(Stored data)
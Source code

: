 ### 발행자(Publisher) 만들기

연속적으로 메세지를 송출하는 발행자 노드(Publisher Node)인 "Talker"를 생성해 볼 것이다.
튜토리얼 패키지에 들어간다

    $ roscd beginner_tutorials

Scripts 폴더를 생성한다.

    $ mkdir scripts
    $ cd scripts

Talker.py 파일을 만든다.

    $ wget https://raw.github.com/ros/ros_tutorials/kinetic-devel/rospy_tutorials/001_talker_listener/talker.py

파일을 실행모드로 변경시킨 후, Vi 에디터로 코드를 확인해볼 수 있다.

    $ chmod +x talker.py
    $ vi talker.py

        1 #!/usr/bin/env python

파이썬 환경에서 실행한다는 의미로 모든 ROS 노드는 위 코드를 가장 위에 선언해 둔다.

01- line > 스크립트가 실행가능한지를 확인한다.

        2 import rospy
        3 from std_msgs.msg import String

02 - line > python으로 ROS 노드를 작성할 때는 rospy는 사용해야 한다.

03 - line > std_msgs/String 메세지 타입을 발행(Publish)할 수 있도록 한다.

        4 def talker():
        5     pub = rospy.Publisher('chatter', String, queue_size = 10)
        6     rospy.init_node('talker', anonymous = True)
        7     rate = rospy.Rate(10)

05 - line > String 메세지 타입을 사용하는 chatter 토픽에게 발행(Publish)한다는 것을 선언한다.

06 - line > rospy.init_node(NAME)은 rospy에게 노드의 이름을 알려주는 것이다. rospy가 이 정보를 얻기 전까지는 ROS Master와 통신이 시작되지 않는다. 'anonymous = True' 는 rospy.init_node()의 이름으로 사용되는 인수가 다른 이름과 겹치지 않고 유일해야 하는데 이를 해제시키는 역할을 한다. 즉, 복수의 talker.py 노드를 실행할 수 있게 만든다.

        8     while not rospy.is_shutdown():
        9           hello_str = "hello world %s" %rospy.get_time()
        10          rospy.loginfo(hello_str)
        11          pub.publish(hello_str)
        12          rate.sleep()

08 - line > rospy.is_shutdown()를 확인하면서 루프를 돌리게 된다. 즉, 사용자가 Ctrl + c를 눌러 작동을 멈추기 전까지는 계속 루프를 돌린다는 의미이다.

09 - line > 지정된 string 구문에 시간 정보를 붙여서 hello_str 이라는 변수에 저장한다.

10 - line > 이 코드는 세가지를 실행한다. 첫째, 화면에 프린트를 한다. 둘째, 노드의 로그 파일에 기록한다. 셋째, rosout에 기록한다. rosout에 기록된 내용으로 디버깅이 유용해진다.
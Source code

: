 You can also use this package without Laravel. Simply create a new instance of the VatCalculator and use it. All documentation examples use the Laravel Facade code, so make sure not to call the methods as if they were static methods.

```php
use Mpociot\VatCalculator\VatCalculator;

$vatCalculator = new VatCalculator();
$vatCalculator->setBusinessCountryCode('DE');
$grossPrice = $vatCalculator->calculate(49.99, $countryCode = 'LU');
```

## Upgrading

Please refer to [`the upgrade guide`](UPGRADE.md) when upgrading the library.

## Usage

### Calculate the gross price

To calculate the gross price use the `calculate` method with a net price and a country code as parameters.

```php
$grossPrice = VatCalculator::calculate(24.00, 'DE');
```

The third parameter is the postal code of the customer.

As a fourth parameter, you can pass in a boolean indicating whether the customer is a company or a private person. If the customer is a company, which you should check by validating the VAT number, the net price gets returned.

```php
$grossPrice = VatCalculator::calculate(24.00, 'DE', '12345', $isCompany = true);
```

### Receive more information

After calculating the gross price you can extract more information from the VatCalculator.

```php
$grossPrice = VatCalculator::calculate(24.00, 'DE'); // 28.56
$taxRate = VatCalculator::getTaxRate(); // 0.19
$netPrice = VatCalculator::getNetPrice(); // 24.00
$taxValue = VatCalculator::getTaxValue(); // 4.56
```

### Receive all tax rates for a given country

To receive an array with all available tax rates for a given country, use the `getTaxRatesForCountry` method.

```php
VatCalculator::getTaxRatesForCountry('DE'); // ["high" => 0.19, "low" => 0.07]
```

> [Task brief]:
Among the entries above, the line containing "anonymous = True)", the line containing "05 - line >", and all lines between them are to be restated word for word; nothing else belongs in the reply.

> [Task solution]:
        6     rospy.init_node('talker', anonymous = True)
        7     rate = rospy.Rate(10)

05 - line > String 메세지 타입을 사용하는 chatter 토픽에게 발행(Publish)한다는 것을 선언한다.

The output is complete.